Wystarczyła drobna sprzeczka, żeby Paweł wpadł w szał. Jego ciało wibrowało od zażytej w ogromnych ilościach amfetaminy. Wściekły na żonę i nakręcony przez narkotyk dostał dzikiej furii. Rzucił się na zszokowaną kobietę i zaczął ją bić po całym ciele. Kiedy ta zaczęła krzyczeć, zacisnął swoje palce w stalowym uścisku na jej gardle i zdusił ten krzyk rozpaczy.
Gdy bezwładne ciało Ewy padło na ziemię, rozszalały oprawca spokojnie wpakował je do worka. A potem wywiózł daleko od domu i zakopał w krzakach przy Wiśle.

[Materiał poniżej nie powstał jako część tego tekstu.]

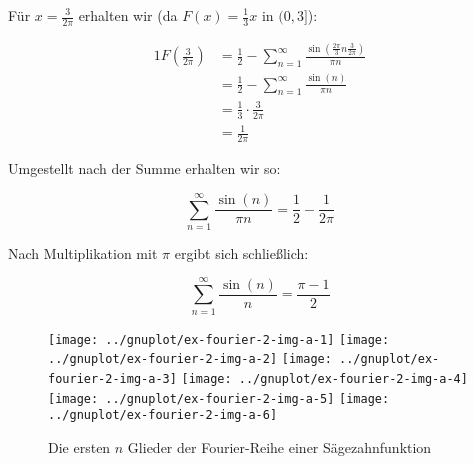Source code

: Für $x=\frac{3}{2\pi}$ erhalten wir (da $F(x)=\frac{1}{3}x$ in $(0,3]$):

\begin{alignat*}{1}
	F(\frac{3}{2\pi}) &= \frac{1}{2} - \sum\limits_{n=1}^\infty \frac{\sin(\frac{2\pi}{3}n\frac{3}{2\pi})}{\pi n} \\
	                  &= \frac{1}{2} - \sum\limits_{n=1}^\infty \frac{\sin(n)}{\pi n} \\
	                  &= \frac{1}{3} \cdot \frac{3}{2\pi} \\
	                  &= \frac{1}{2\pi}
\end{alignat*}

Umgestellt nach der Summe erhalten wir so:

$$
	\sum\limits_{n=1}^\infty \frac{\sin(n)}{\pi n} = \frac{1}{2}-\frac{1}{2\pi}
$$

Nach Multiplikation mit $\pi$ ergibt sich schließlich:

$$
	\sum\limits_{n=1}^\infty \frac{\sin(n)}{n} = \frac{\pi-1}{2}
$$

\begin{figure}
	\centering
	\texttt{[image: ../gnuplot/ex-fourier-2-img-a-1]}
	\texttt{[image: ../gnuplot/ex-fourier-2-img-a-2]}
	\texttt{[image: ../gnuplot/ex-fourier-2-img-a-3]}
	\texttt{[image: ../gnuplot/ex-fourier-2-img-a-4]}
	\texttt{[image: ../gnuplot/ex-fourier-2-img-a-5]}
	\texttt{[image: ../gnuplot/ex-fourier-2-img-a-6]}
	\caption{Die ersten $n$ Glieder der Fourier-Reihe einer Sägezahnfunktion}
	\label{fig:FourierChainsaw}
\end{figure}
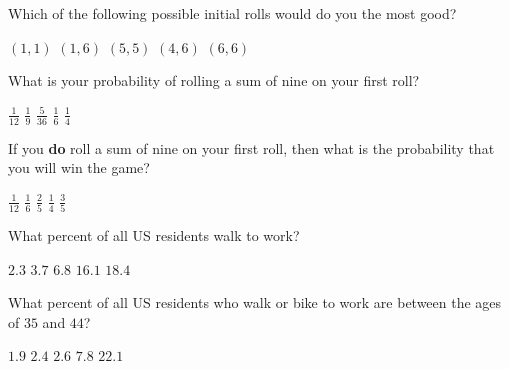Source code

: \documentclass[answers,12pt]{exam}
\begin{document}
\begin{questions}
\question\label{FirstCraps}
Which of the following possible initial rolls
would do you the most good?\\
\begin{oneparchoices}
\choice $\left(1,1\right)$ %
\correctchoice $\left(1,6\right)$
\choice $\left(5,5\right)$
\choice $\left(4,6\right)$
\choice $\left(6,6\right)$ %
\end{oneparchoices}

\question\label{FirstCraps}
What is your probability of rolling a sum
of nine on your first roll?\\
\begin{oneparchoices}
\choice $\frac{1}{12}$ %
\correctchoice $\frac{1}{9}$
\choice $\frac{5}{36}$
\choice $\frac{1}{6}$
\choice $\frac{1}{4}$ %
\end{oneparchoices}

\question\label{LastCraps}
If you {\bf do} roll a sum of nine on your first roll,
then what is the probability that you will win the game?\\
\begin{oneparchoices}
\choice $\frac{1}{12}$ %
\choice $\frac{1}{6}$  %
\correctchoice $\frac{2}{5}$  %
\choice $\frac{1}{4}$  %
\choice $\frac{3}{5}$  %
\end{oneparchoices}


\question\label{FirstWalk}
What percent of all US residents walk to work?\\
\begin{oneparchoices}
\choice $2.3$ %
\choice $3.7$ %
\choice $6.8$ %
\choice $16.1$ %
\correctchoice $18.4$
\end{oneparchoices}

\question
What percent of all US residents who walk or bike to work
are between the ages of $35$ and $44$?\\
\begin{oneparchoices}
\choice $1.9$ %
\correctchoice $2.4$
\choice $2.6$ %
\choice $7.8$ %
\choice $22.1$ %
\end{oneparchoices}


\end{questions}
\end{document}
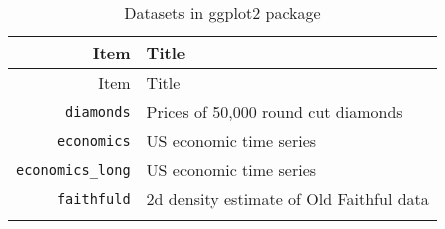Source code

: \documentclass[]{book}
\begin{document}
\begin{enumerate}
  \begin{longtable}[]{@{}rl@{}}
  \caption{\label{tab:ggplot2-data} Datasets in ggplot2
  package}\tabularnewline
  \toprule
  \begin{minipage}[b]{0.22\columnwidth}\raggedleft\strut
  Item\strut
  \end{minipage} &
  \begin{minipage}[b]{0.61\columnwidth}\raggedright\strut
  Title\strut
  \end{minipage}\tabularnewline
  \midrule
  \endfirsthead
  \toprule
  \begin{minipage}[b]{0.22\columnwidth}\raggedleft\strut
  Item\strut
  \end{minipage} &
  \begin{minipage}[b]{0.61\columnwidth}\raggedright\strut
  Title\strut
  \end{minipage}\tabularnewline
  \midrule
  \endhead
  \begin{minipage}[t]{0.22\columnwidth}\raggedleft\strut
  \texttt{diamonds}\strut
  \end{minipage} &
  \begin{minipage}[t]{0.61\columnwidth}\raggedright\strut
  Prices of 50,000 round cut diamonds\strut
  \end{minipage}\tabularnewline
  \begin{minipage}[t]{0.22\columnwidth}\raggedleft\strut
  \texttt{economics}\strut
  \end{minipage} &
  \begin{minipage}[t]{0.61\columnwidth}\raggedright\strut
  US economic time series\strut
  \end{minipage}\tabularnewline
  \begin{minipage}[t]{0.22\columnwidth}\raggedleft\strut
  \texttt{economics\_long}\strut
  \end{minipage} &
  \begin{minipage}[t]{0.61\columnwidth}\raggedright\strut
  US economic time series\strut
  \end{minipage}\tabularnewline
  \begin{minipage}[t]{0.22\columnwidth}\raggedleft\strut
  \texttt{faithfuld}\strut
  \end{minipage} &
  \begin{minipage}[t]{0.61\columnwidth}\raggedright\strut
  2d density estimate of Old Faithful data\strut
  \end{minipage}\tabularnewline
  \begin{minipage}[t]{0.22\columnwidth}\raggedleft\strut

\end{minipage}
\end{longtable}
\end{enumerate}
\end{document}
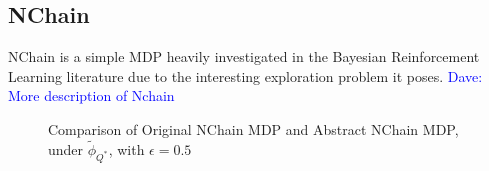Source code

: \documentclass{article}
\newcommand{\ep}{\widetilde \phi}
\newcommand{\epQ}{\ep_{Q^*}}
\newcommand\dnote[1]{\textcolor{blue}{Dave: #1}}
\begin{document}
\subsection{NChain}

NChain is a simple MDP heavily investigated in the Bayesian Reinforcement Learning literature due to the interesting exploration problem it poses. \dnote{More description of Nchain}

\begin{figure}[h]
\label{fig:nchain-visual}
\caption{Comparison of Original NChain MDP and Abstract NChain MDP, under $\epQ$, with $\epsilon=0.5$}
\end{figure} 


%
%
\end{document}
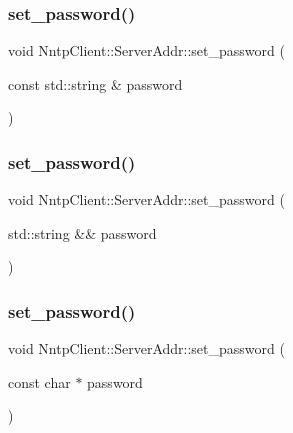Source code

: \hypertarget{class_nntp_client_1_1_server_addr_a95a3912a9c287c3dbb06ca4476dac993}{}\label{class_nntp_client_1_1_server_addr_a95a3912a9c287c3dbb06ca4476dac993} 
\subsubsection{\texorpdfstring{set\+\_\+password()}{set\_password()}\hspace{0.1cm}{\footnotesize\ttfamily [1/3]}}
{\footnotesize\ttfamily void Nntp\+Client\+::\+Server\+Addr\+::set\+\_\+password (\begin{DoxyParamCaption}\item[{const std\+::string \&}]{password }\end{DoxyParamCaption})\hspace{0.3cm}{\ttfamily [inline]}}

\hypertarget{class_nntp_client_1_1_server_addr_a8abc70e426256440b6188d89b7b65db7}{}\label{class_nntp_client_1_1_server_addr_a8abc70e426256440b6188d89b7b65db7} 
\subsubsection{\texorpdfstring{set\+\_\+password()}{set\_password()}\hspace{0.1cm}{\footnotesize\ttfamily [2/3]}}
{\footnotesize\ttfamily void Nntp\+Client\+::\+Server\+Addr\+::set\+\_\+password (\begin{DoxyParamCaption}\item[{std\+::string \&\&}]{password }\end{DoxyParamCaption})\hspace{0.3cm}{\ttfamily [inline]}}

\hypertarget{class_nntp_client_1_1_server_addr_a89d3bec4ac2e5ed0e9acdcf07de34fd6}{}\label{class_nntp_client_1_1_server_addr_a89d3bec4ac2e5ed0e9acdcf07de34fd6} 
\subsubsection{\texorpdfstring{set\+\_\+password()}{set\_password()}\hspace{0.1cm}{\footnotesize\ttfamily [3/3]}}
{\footnotesize\ttfamily void Nntp\+Client\+::\+Server\+Addr\+::set\+\_\+password (\begin{DoxyParamCaption}\item[{const char $\ast$}]{password }\end{DoxyParamCaption})\hspace{0.3cm}{\ttfamily [inline]}}

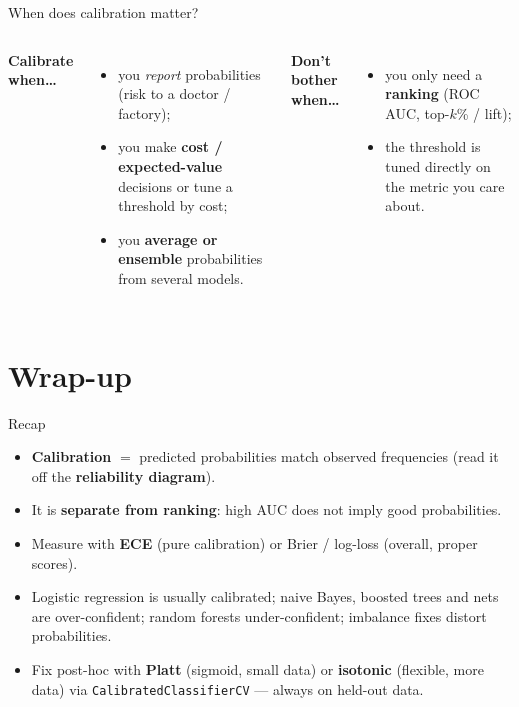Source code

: \documentclass[aspectratio=169]{beamer}
\begin{document}
\begin{frame}{When does calibration matter?}
  \begin{columns}[T]
    \textbf{Calibrate when\dots}
    \begin{itemize}\small
      \item you \emph{report} probabilities (risk to a doctor / factory);
      \item you make \textbf{cost / expected-value} decisions or tune a threshold by cost;
      \item you \textbf{average or ensemble} probabilities from several models.
    \end{itemize}
    \textbf{Don't bother when\dots}
    \begin{itemize}\small
      \item you only need a \textbf{ranking} (ROC AUC, top-$k$\% / lift);
      \item the threshold is tuned directly on the metric you care about.
    \end{itemize}
  \end{columns}
  \vfill
\end{frame}

\section*{Wrap-up}

\begin{frame}{Recap}
  \begin{itemize}\small
    \item \textbf{Calibration} $=$ predicted probabilities match observed frequencies (read it
      off the \textbf{reliability diagram}).
    \item It is \textbf{separate from ranking}: high AUC does not imply good probabilities.
    \item Measure with \textbf{ECE} (pure calibration) or Brier / log-loss (overall, proper scores).
    \item Logistic regression is usually calibrated; naive Bayes, boosted trees and nets are
      over-confident; random forests under-confident; imbalance fixes distort probabilities.
    \item Fix post-hoc with \textbf{Platt} (sigmoid, small data) or \textbf{isotonic} (flexible,
      more data) via \texttt{CalibratedClassifierCV} --- always on held-out data.
  \end{itemize}
  \vfill
\end{frame}
\end{document}
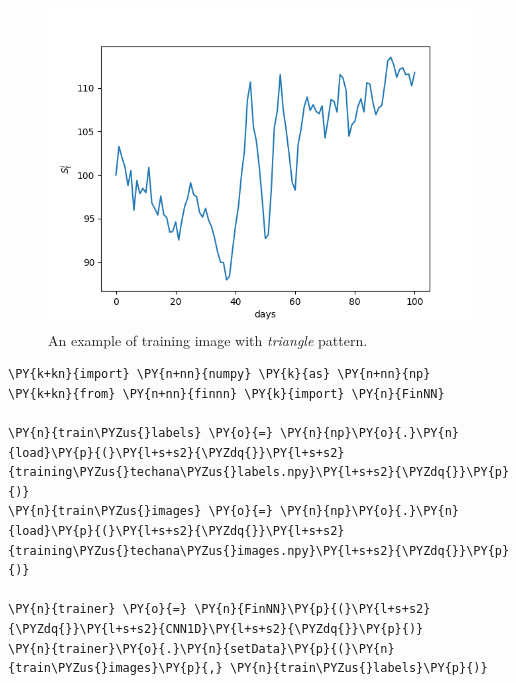 \begin{figure}
	\centering
	\includegraphics[width=0.5\linewidth]{figures/image_0.png}
	\caption{An example of training image with \emph{triangle} pattern.}
\end{figure}

\begin{tcolorbox}[breakable, size=fbox, boxrule=1pt, pad at break*=1mm,colback=cellbackground, colframe=cellborder]
\begin{Verbatim}[commandchars=\\\{\}]
\PY{k+kn}{import} \PY{n+nn}{numpy} \PY{k}{as} \PY{n+nn}{np}
\PY{k+kn}{from} \PY{n+nn}{finnn} \PY{k}{import} \PY{n}{FinNN}
	
\PY{n}{train\PYZus{}labels} \PY{o}{=} \PY{n}{np}\PY{o}{.}\PY{n}{load}\PY{p}{(}\PY{l+s+s2}{\PYZdq{}}\PY{l+s+s2}{training\PYZus{}techana\PYZus{}labels.npy}\PY{l+s+s2}{\PYZdq{}}\PY{p}{)}
\PY{n}{train\PYZus{}images} \PY{o}{=} \PY{n}{np}\PY{o}{.}\PY{n}{load}\PY{p}{(}\PY{l+s+s2}{\PYZdq{}}\PY{l+s+s2}{training\PYZus{}techana\PYZus{}images.npy}\PY{l+s+s2}{\PYZdq{}}\PY{p}{)}
	
\PY{n}{trainer} \PY{o}{=} \PY{n}{FinNN}\PY{p}{(}\PY{l+s+s2}{\PYZdq{}}\PY{l+s+s2}{CNN1D}\PY{l+s+s2}{\PYZdq{}}\PY{p}{)}
\PY{n}{trainer}\PY{o}{.}\PY{n}{setData}\PY{p}{(}\PY{n}{train\PYZus{}images}\PY{p}{,} \PY{n}{train\PYZus{}labels}\PY{p}{)}
	

\end{Verbatim}
\end{tcolorbox}
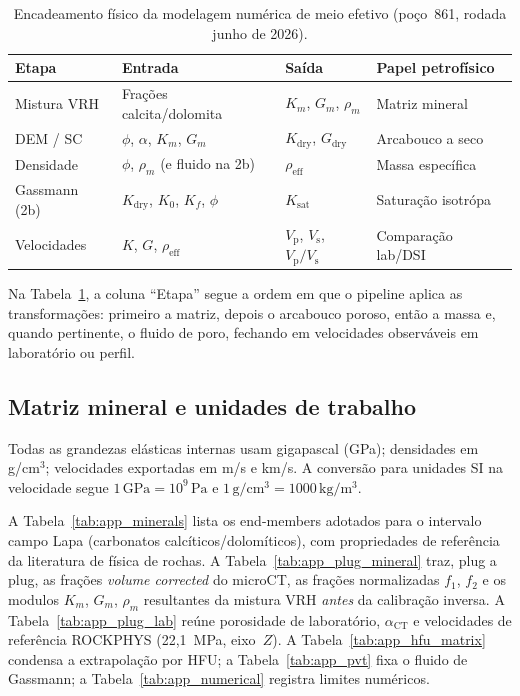 \documentclass[11pt,a4paper]{article}
\numberwithin{equation}{section}
\newcommand{\Vp}{\ensuremath{V_{\mathrm{p}}}}
\newcommand{\Vs}{\ensuremath{V_{\mathrm{s}}}}
\newcommand{\VpVs}{\ensuremath{V_{\mathrm{p}}/V_{\mathrm{s}}}}
\begin{document}
\begin{table}[H]
  \centering
  \caption{Encadeamento físico da modelagem numérica de meio efetivo
           (poço~861, rodada junho de 2026).}
  \label{tab:app_chain}
  \small
  \begin{tabular}{p{2.8cm}p{3.2cm}p{3.2cm}p{4.5cm}}
    \toprule
    Etapa & Entrada & Saída & Papel petrofísico \\
    \midrule
    Mistura VRH & Frações calcita/dolomita & $K_m$, $G_m$, $\rho_m$ & Matriz mineral \\
    DEM / SC & $\phi$, $\alpha$, $K_m$, $G_m$ & $K_{\mathrm{dry}}$, $G_{\mathrm{dry}}$ & Arcabouco a seco \\
    Densidade & $\phi$, $\rho_m$ (e fluido na 2b) & $\rho_{\mathrm{eff}}$ & Massa específica \\
    Gassmann (2b) & $K_{\mathrm{dry}}$, $K_0$, $K_f$, $\phi$ & $K_{\mathrm{sat}}$ & Saturação isotrópa \\
    Velocidades & $K$, $G$, $\rho_{\mathrm{eff}}$ & \Vp, \Vs, \VpVs & Comparação lab/DSI \\
    \bottomrule
  \end{tabular}
\end{table}

Na Tabela~\ref{tab:app_chain}, a coluna ``Etapa'' segue a ordem em que o
pipeline aplica as transformações: primeiro a matriz, depois o arcabouco poroso,
então a massa e, quando pertinente, o fluido de poro, fechando em
velocidades observáveis em laboratório ou perfil.

\subsection{Matriz mineral e unidades de trabalho}

Todas as grandezas elásticas internas usam gigapascal (GPa); densidades em
g/cm$^3$; velocidades exportadas em m/s e km/s.
A conversão para unidades SI na velocidade segue
$1\,\mathrm{GPa} = 10^9\,\mathrm{Pa}$ e
$1\,\mathrm{g/cm^3} = 1000\,\mathrm{kg/m^3}$.

A Tabela~\ref{tab:app_minerals} lista os end-members adotados para o intervalo
campo Lapa (carbonatos calcíticos/dolomíticos), com propriedades de referência
da literatura de física de rochas.
A Tabela~\ref{tab:app_plug_mineral} traz, plug a plug, as frações
\textit{volume corrected} do microCT, as frações normalizadas $f_1$, $f_2$ e
os modulos $K_m$, $G_m$, $\rho_m$ resultantes da mistura VRH \emph{antes} da
calibração inversa.
A Tabela~\ref{tab:app_plug_lab} reúne porosidade de laboratório, $\alpha_{\mathrm{CT}}$
e velocidades de referência ROCKPHYS (22,1~MPa, eixo~$Z$).
A Tabela~\ref{tab:app_hfu_matrix} condensa a extrapolação por HFU; a
Tabela~\ref{tab:app_pvt} fixa o fluido de Gassmann; a
Tabela~\ref{tab:app_numerical} registra limites numéricos.
\end{document}
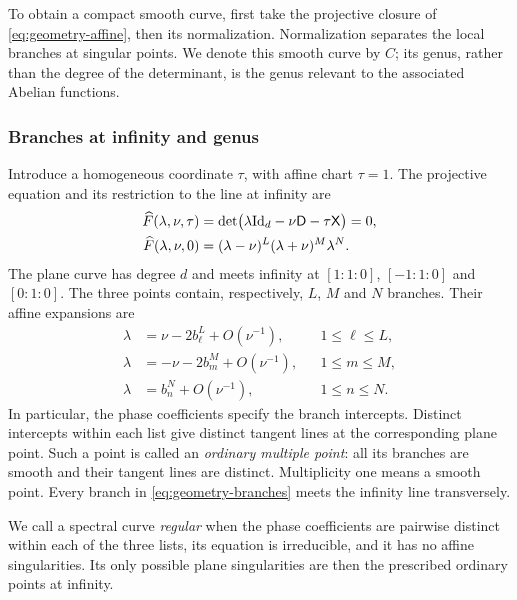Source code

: To obtain a compact smooth curve, first take the projective closure
of \cref{eq:geometry-affine}, then its normalization. Normalization
separates the local branches at singular points. We denote this smooth
curve by $C$; its genus, rather than the degree of the determinant,
is the genus relevant to the associated Abelian functions.

\subsubsection{Branches at infinity and genus}

Introduce a homogeneous coordinate $\tau$, with affine chart $\tau=1$.
The projective equation and its restriction to the line at infinity are
\begin{align}
 \widehat F(\lambda,\nu,\tau)
 &=\det\bigl(\lambda\mathrm{Id}_d-\nu\mathsf D-\tau\mathsf X\bigr)=0,
 \label{eq:geometry-projective}\\
 \widehat F(\lambda,\nu,0)
 &=(\lambda-\nu)^L(\lambda+\nu)^M\lambda^N.
 \label{eq:geometry-infinity}
\end{align}
The plane curve has degree $d$ and meets infinity at
$[1:1:0]$, $[-1:1:0]$ and $[0:1:0]$. The three points contain,
respectively, $L$, $M$ and $N$ branches. Their affine expansions are
\begin{equation}\label{eq:geometry-branches}
\begin{aligned}
 \lambda&=\nu-2b_\ell^L+O(\nu^{-1}),&&1\leq\ell\leq L,\\
 \lambda&=-\nu-2b_m^M+O(\nu^{-1}),&&1\leq m\leq M,\\
 \lambda&=b_n^N+O(\nu^{-1}),&&1\leq n\leq N.
\end{aligned}
\end{equation}
In particular, the phase coefficients specify the branch intercepts.
Distinct intercepts within each list give distinct tangent lines at
the corresponding plane point. Such a point is called an
\emph{ordinary multiple point}: all its branches are smooth and
their tangent lines are distinct. Multiplicity one means a smooth
point. Every branch in \cref{eq:geometry-branches} meets the infinity
line transversely.

We call a spectral curve \emph{regular} when the phase coefficients
are pairwise distinct within each of the three lists, its equation is
irreducible, and it has no affine singularities. Its only possible
plane singularities are then the prescribed ordinary points at infinity.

Ta okrutna zbrodnia nie ujdzie mu jednak płazem. Kiedy policjanci przycisnęli go na przesłuchaniu, znerwicowany narkoman wszystko im wyznał. Najgorsze jest jednak to, że był tak naćpany, że nie pamiętał, jak mordował swoją ukochaną. - Pamiętam, że się pokłóciliśmy. A gdy się ocknąłem, ona już nie żyła - zeznał na prokuraturze. Został już aresztowany. Grozi mu nawet dożywocie.